Bitcoin surged more than 4% to trade above $61,000 on Thursday, reaching its highest level in over a week, after Federal Reserve Chair Kevin Warsh signaled that inflation risks had eased. The move pushed the asset away from a recent low of $58,200 and marked a notable divergence from a broad sell-off in technology equities.

Speaking at the European Central Bank's forum in Sintra, Portugal, Warsh delivered his first notably dovish comment since a hawkish June rate outlook triggered weeks of sustained outflows from U.S. bitcoin exchange-traded funds. His remarks reduced fears of additional restrictive monetary policy and appeared to directly catalyze the crypto bid.

The rally stood in contrast to a sharp downturn in tech-heavy equity markets.
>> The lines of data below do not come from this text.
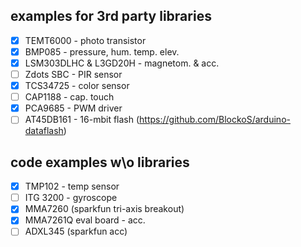 ## examples for 3rd party libraries

- [x] TEMT6000 - photo transistor
- [x] BMP085 - pressure, hum. temp. elev.
- [x] LSM303DLHC & L3GD20H - magnetom. & acc.
- [ ] Zdots SBC - PIR sensor
- [x] TCS34725 - color sensor
- [ ] CAP1188 - cap. touch
- [x] PCA9685 - PWM driver
- [ ] AT45DB161 - 16-mbit flash (https://github.com/BlockoS/arduino-dataflash)

## code examples w\o libraries

- [x] TMP102 - temp sensor
- [ ] ITG 3200 - gyroscope
- [x] MMA7260 (sparkfun tri-axis breakout)
- [x] MMA7261Q eval board - acc.
- [ ] ADXL345 (sparkfun acc)
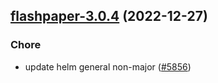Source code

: 

## [flashpaper-3.0.4](https://github.com/truecharts/charts/compare/flashpaper-3.0.3...flashpaper-3.0.4) (2022-12-27)

### Chore

- update helm general non-major ([#5856](https://github.com/truecharts/charts/issues/5856))
  
  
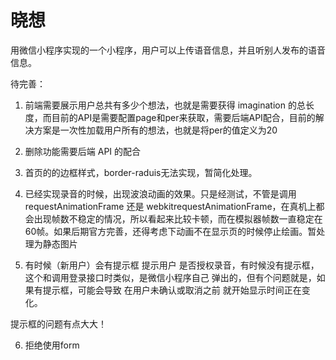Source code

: # 晓想

用微信小程序实现的一个小程序，用户可以上传语音信息，并且听别人发布的语音信息。


待完善：

1. 前端需要展示用户总共有多少个想法，也就是需要获得 imagination 的总长度，而目前的API是需要配置page和per来获取，需要后端API配合，目前的解决方案是一次性加载用户所有的想法，也就是将per的值定义为20

2. 删除功能需要后端 API 的配合

3. 首页的的边框样式，border-raduis无法实现，暂简化处理。

4. 已经实现录音的时候，出现波浪动画的效果。只是经测试，不管是调用 requestAnimationFrame 还是 webkitrequestAnimationFrame，在真机上都会出现帧数不稳定的情况，所以看起来比较卡顿，而在模拟器帧数一直稳定在60帧。如果后期官方完善，还得考虑下动画不在显示页的时候停止绘画。暂处理为静态图片

5. 有时候（新用户）会有提示框 提示用户 是否授权录音，有时候没有提示框，这个和调用登录接口时类似，是微信小程序自己 弹出的，但有个问题就是，如果有提示框，可能会导致 在用户未确认或取消之前 就开始显示时间正在变化。

提示框的问题有点大大！

6. 拒绝使用form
South Korea's Kospi index dropped 7.9% on the same day after Samsung Electronics and SK Hynix together shed approximately $290 billion in combined market value — the second time this month the index has fallen sharply on concerns surrounding artificial-intelligence chip demand, according to Bloomberg. Meta compounded the unease by announcing plans to sell spare computing capacity to outside customers, reigniting questions about whether AI infrastructure investment has outpaced actual demand.

Despite the pressure on Asian equities, bitcoin held its gains throughout the session. That relative strength has been largely absent during a quarter in which capital steadily rotated out of crypto and into AI-related assets.

FxPro chief market analyst Alex Kuptsikevich had flagged the situation as precarious earlier in the week, describing it as 'a rather dangerous consolidation for the bulls' while bitcoin remained pinned below $60,000. He identified $40,000 as the next meaningful support level if the current floor broke down. Thursday's rebound above $61,000 creates additional distance from that threshold, though analysts caution that a single strong session does not reverse a difficult first half of the year for the asset.

The next major market event is Friday's U.S. non-farm payrolls report. A stronger-than-expected jobs print would give the Federal Reserve justification to maintain its restrictive stance, while a softer reading would revive expectations for interest rate cuts. The report is broadly expected to set the directional tone for crypto and broader risk markets heading into July.

Per CoinDesk data, bitcoin was up approximately 4.1% over the 24-hour period at the time of reporting, reflecting its firmest weekly footing since the most recent leg of the sell-off began.